Acceptable Phone Number Formats
+nn nnnnnnnnnn
(nn) nnnnnnnnnn
nnnn nnnnnnnnnn
Input File
0044 1148820341
+44 1148820341
44-11-4882-0341
(44) 1148820341
00 1148820341
Output
0044 1148820341
+44 1148820341
(44) 1148820341
Method
Telephone networks are, by their essential nature, big sprawling things. They are required to remain operational continuously from their origin onward, forced to compatibly adapt through changes in scale and technology, rarely allowed the luxury of having an ideal architecture designed expressly for their current needs. Starting with a simple short number routed by an operator through a physical patch bay, the need for more connectivity has brought us first mechanical, then analog electronic, then digital switching of numbers; first with a code for an exchange, then a wider area, then a country appended. And at any given time on the line, the old had to still work alongside the new, never allowing a complete rewrite of the rules from the ground up.

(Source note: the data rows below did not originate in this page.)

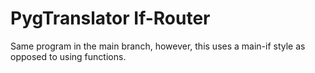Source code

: # PygTranslator If-Router

Same program in the main branch, however, this uses a main-if style as opposed to using functions.
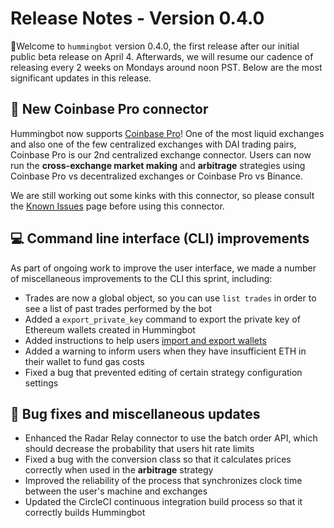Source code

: # Release Notes - Version 0.4.0

🚀Welcome to `hummingbot` version 0.4.0, the first release after our initial public beta release on April 4. Afterwards, we will resume our cadence of releasing every 2 weeks on Mondays around noon PST. Below are the most significant updates in this release.

## 🔗 New Coinbase Pro connector

Hummingbot now supports [Coinbase Pro](/connectors/coinbase)! One of the most liquid exchanges and also one of the few centralized exchanges with DAI trading pairs, Coinbase Pro is our 2nd centralized exchange connector. Users can now run the **cross-exchange market making** and **arbitrage** strategies using Coinbase Pro vs decentralized exchanges or Coinbase Pro vs Binance.

We are still working out some kinks with this connector, so please consult the [Known Issues](/support/tips-issues) page before using this connector.

## 💻 Command line interface (CLI) improvements

As part of ongoing work to improve the user interface, we made a number of miscellaneous improvements to the CLI this sprint, including:

* Trades are now a global object, so you can use `list trades` in order to see a list of past trades performed by the bot
* Added a `export_private_key` command to export the private key of Ethereum wallets created in Hummingbot
* Added instructions to help users [import and export wallets](/installation/wallet)
* Added a warning to inform users when they have insufficient ETH in their wallet to fund gas costs
* Fixed a bug that prevented editing of certain strategy configuration settings

## 🐞 Bug fixes and miscellaneous updates

* Enhanced the Radar Relay connector to use the batch order API, which should decrease the probability that users hit rate limits
* Fixed a bug with the conversion class so that it calculates prices correctly when used in the **arbitrage** strategy
* Improved the reliability of the process that synchronizes clock time between the user's machine and exchanges
* Updated the CircleCI continuous integration build process so that it correctly builds Hummingbot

Here we are tasked to extract valid ten-digit UK telephone numbers, with a country code prefix, from a file containing malformed data. As the rules for validation are well defined, we won’t second-guess them and try and decide whether a given phone number actually points to a legitimate subscriber endpoint, saving that for another part of the program, whatever that may be.
That said, the record entry with the “00” prefix looks pretty shady. I don’t know how these things work in the UK, but that throws up all kind of red flags. On the other hand, it’s not preceded by a “+”, or surrounded by parentheses, so it gets tossed for not wearing the proper attire before we ever check to see whether its papers are in order; it’s not removed for its insensibility but rather its sartorial malfeasance.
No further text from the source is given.